Traders will use it to judge whether the Fed can stay on hold, or whether strong hiring and wage growth could push officials toward a more hawkish stance, including renewed talk of rate hikes.
A strong payrolls number with hot wages keeps rate-hike risk alive and puts $74.59, then $71.81 to $72.00, back in play.
A softer jobs print with cooler wages gives silver a cleaner chance to reclaim the 50 SMA. A close back above $75.818 is step one. A move through $78.076 would be stronger confirmation.
The U.S.-Iran ceasefire talks remain the key geopolitical risk. A confirmed Hormuz reopening would keep global oil-shock concerns lower.
A breakdown in talks brings that pressure back quickly.
Friday’s jobs report could shift Fed rate expectations and move silver prices in either direction, and if the pre-event positioning framework isn’t familiar territory, Premium members can read our lesson:
📖 Pre-Positioning: Build Your Trade Before the Data Print
Reading this helps you understand pre-news bias, event risk management around major releases, and how to trade the outcome instead of chasing the initial price spike.

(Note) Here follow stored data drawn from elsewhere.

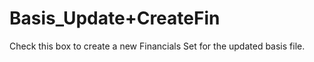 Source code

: # Basis\_Update+CreateFin

Check this box to create a new Financials Set for the updated basis
file.
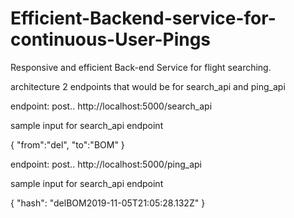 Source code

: # Efficient-Backend-service-for-continuous-User-Pings
Responsive and efficient Back-end Service for flight searching.

architecture
2 endpoints that would be for search_api and ping_api

endpoint: post.. http://localhost:5000/search_api

sample input for search_api endpoint

{
	"from":"del",
	"to":"BOM"
}


endpoint: post.. http://localhost:5000/ping_api

sample input for search_api endpoint

{
    "hash": "delBOM2019-11-05T21:05:28.132Z"
}
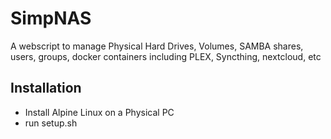 # SimpNAS
A webscript to manage Physical Hard Drives, Volumes, SAMBA shares, users, groups, docker containers including PLEX, Syncthing, nextcloud, etc

## Installation

  * Install Alpine Linux on a Physical PC
  * run setup.sh


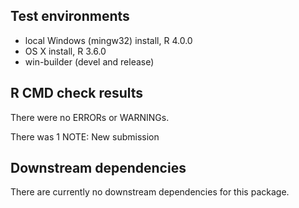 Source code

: ## Test environments
* local Windows (mingw32) install, R 4.0.0
* OS X install, R 3.6.0
* win-builder (devel and release)

## R CMD check results
There were no ERRORs or WARNINGs.

There was 1 NOTE:
New submission

## Downstream dependencies
There are currently no downstream dependencies for this package.
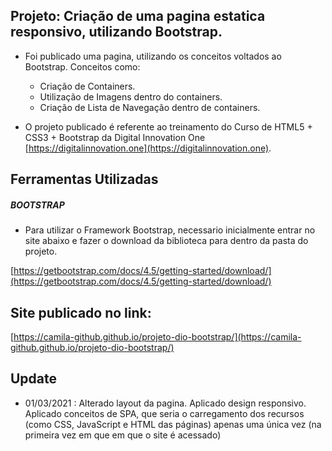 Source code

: ## Projeto: Criação de uma pagina estatica responsivo, utilizando Bootstrap.

+ Foi publicado uma pagina, utilizando os conceitos voltados ao Bootstrap. Conceitos como:
  * Criação de Containers. 
  * Utilização de Imagens dentro do containers.  
  * Criação de Lista de Navegação dentro de containers.

+ O projeto publicado é referente ao treinamento do Curso de HTML5 + CSS3 + Bootstrap da Digital Innovation One 
 [https://digitalinnovation.one](https://digitalinnovation.one).

## Ferramentas Utilizadas

##### BOOTSTRAP

- Para utilizar o Framework Bootstrap, necessario inicialmente entrar no site abaixo e fazer o download da biblioteca para dentro da pasta do projeto. 

 [https://getbootstrap.com/docs/4.5/getting-started/download/](https://getbootstrap.com/docs/4.5/getting-started/download/)

## Site publicado no link: 
 
 [https://camila-github.github.io/projeto-dio-bootstrap/](https://camila-github.github.io/projeto-dio-bootstrap/)

## Update 

- 01/03/2021 : Alterado layout da pagina. Aplicado design responsivo. Aplicado conceitos de SPA, que seria o carregamento dos recursos (como CSS, JavaScript e HTML das páginas) apenas uma única vez (na primeira vez em que em que o site é acessado)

And if you’re not a Premium subscriber yet, now’s a good time to sign up.
With Babypips Premium, you get full access to School of Pipsology lessons that help you understand not just what the key price levels are, but the macro dynamics behind major data releases and how to build a directional trade plan before the number drops.
Key Levels to Watch
If you’re looking to go long, wait for a close above the 50 SMA at $75.81 or a drop into $72 to $74 that holds. Buying in the middle of the range means trading chop instead of waiting for confirmation.
If you’re already long, watch $75.81 closely. A strong close above it improves the setup. A rejection there is a reason to trim.
If you’re looking to go short, the cleaner setup is a failed reclaim (strong rejection) at the 50 SMA or a break below $74.59 that holds. The next downside zone is $71.81 to $72.00.
If you’re already short, don’t ignore the Thursday reversal. Price already showed that buyers will defend $72. A close back above $78 is your warning to cover or reduce.
Bottom Line
Silver ended the week nearly unchanged, but the chart still sent an important message.
Price recovered from Thursday’s weakness, then still closed below the 50 SMA.
That leaves silver stuck.
The 200 SMA shows the long-term uptrend is still intact, but the 50 SMA shows the short-term setup is still weak.